(What you will do)
Where the records hold the string "polished", show the whole line it sits on.

(Extracted entries)
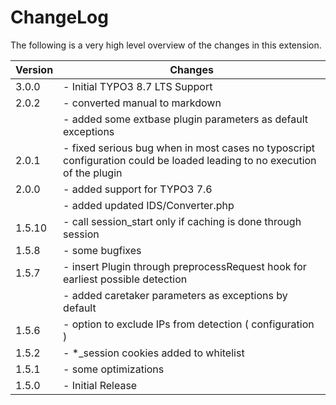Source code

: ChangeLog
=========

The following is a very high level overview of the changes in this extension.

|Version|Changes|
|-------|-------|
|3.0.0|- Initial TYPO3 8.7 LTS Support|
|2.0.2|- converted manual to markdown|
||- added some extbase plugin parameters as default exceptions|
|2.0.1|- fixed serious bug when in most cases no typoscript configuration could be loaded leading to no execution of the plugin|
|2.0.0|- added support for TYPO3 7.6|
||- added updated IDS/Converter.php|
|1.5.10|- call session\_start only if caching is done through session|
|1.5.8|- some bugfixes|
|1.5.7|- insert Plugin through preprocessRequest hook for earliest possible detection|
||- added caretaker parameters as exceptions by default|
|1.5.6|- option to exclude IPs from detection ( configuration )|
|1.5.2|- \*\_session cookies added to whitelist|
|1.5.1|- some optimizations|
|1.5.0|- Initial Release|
---
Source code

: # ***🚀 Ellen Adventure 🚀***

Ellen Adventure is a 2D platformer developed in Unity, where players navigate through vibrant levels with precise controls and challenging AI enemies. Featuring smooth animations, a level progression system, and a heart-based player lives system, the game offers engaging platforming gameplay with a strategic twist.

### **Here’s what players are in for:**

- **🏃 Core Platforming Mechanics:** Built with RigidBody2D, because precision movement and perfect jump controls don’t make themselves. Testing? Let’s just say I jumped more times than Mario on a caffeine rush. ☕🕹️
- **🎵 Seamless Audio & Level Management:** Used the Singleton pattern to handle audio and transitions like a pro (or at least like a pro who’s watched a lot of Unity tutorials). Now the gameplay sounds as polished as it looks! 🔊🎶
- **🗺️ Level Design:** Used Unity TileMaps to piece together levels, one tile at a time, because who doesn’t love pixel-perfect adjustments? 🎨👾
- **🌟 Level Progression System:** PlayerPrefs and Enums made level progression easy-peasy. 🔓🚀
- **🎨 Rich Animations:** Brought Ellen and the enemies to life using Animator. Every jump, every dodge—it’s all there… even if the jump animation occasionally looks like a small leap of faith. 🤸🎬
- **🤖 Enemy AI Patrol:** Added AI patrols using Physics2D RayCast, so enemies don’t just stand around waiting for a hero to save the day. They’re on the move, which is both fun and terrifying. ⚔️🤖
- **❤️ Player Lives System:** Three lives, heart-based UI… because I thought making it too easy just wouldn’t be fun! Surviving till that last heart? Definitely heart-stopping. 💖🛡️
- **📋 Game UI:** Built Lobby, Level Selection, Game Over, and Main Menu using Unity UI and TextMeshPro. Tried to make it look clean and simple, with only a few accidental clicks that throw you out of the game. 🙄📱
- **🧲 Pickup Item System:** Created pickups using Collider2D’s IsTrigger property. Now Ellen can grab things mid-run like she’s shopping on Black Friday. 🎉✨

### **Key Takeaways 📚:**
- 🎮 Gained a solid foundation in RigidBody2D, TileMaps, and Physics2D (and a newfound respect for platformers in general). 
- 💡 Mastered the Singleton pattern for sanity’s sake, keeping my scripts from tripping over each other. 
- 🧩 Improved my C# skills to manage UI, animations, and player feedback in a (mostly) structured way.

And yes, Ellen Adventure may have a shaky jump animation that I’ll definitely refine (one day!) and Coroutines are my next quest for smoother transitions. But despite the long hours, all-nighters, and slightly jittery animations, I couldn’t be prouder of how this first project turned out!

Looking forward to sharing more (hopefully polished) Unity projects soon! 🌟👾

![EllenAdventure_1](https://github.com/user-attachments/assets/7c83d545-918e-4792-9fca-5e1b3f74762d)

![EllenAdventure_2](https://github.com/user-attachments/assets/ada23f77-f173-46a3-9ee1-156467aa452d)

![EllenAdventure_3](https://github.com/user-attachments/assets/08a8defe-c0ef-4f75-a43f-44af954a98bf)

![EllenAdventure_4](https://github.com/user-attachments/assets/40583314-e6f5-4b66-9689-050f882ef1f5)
==
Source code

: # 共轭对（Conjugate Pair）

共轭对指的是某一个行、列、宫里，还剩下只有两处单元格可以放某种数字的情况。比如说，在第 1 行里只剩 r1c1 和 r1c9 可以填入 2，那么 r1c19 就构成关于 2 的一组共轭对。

(Answer)
- **🎵 Seamless Audio & Level Management:** Used the Singleton pattern to handle audio and transitions like a pro (or at least like a pro who’s watched a lot of Unity tutorials). Now the gameplay sounds as polished as it looks! 🔊🎶
Looking forward to sharing more (hopefully polished) Unity projects soon! 🌟👾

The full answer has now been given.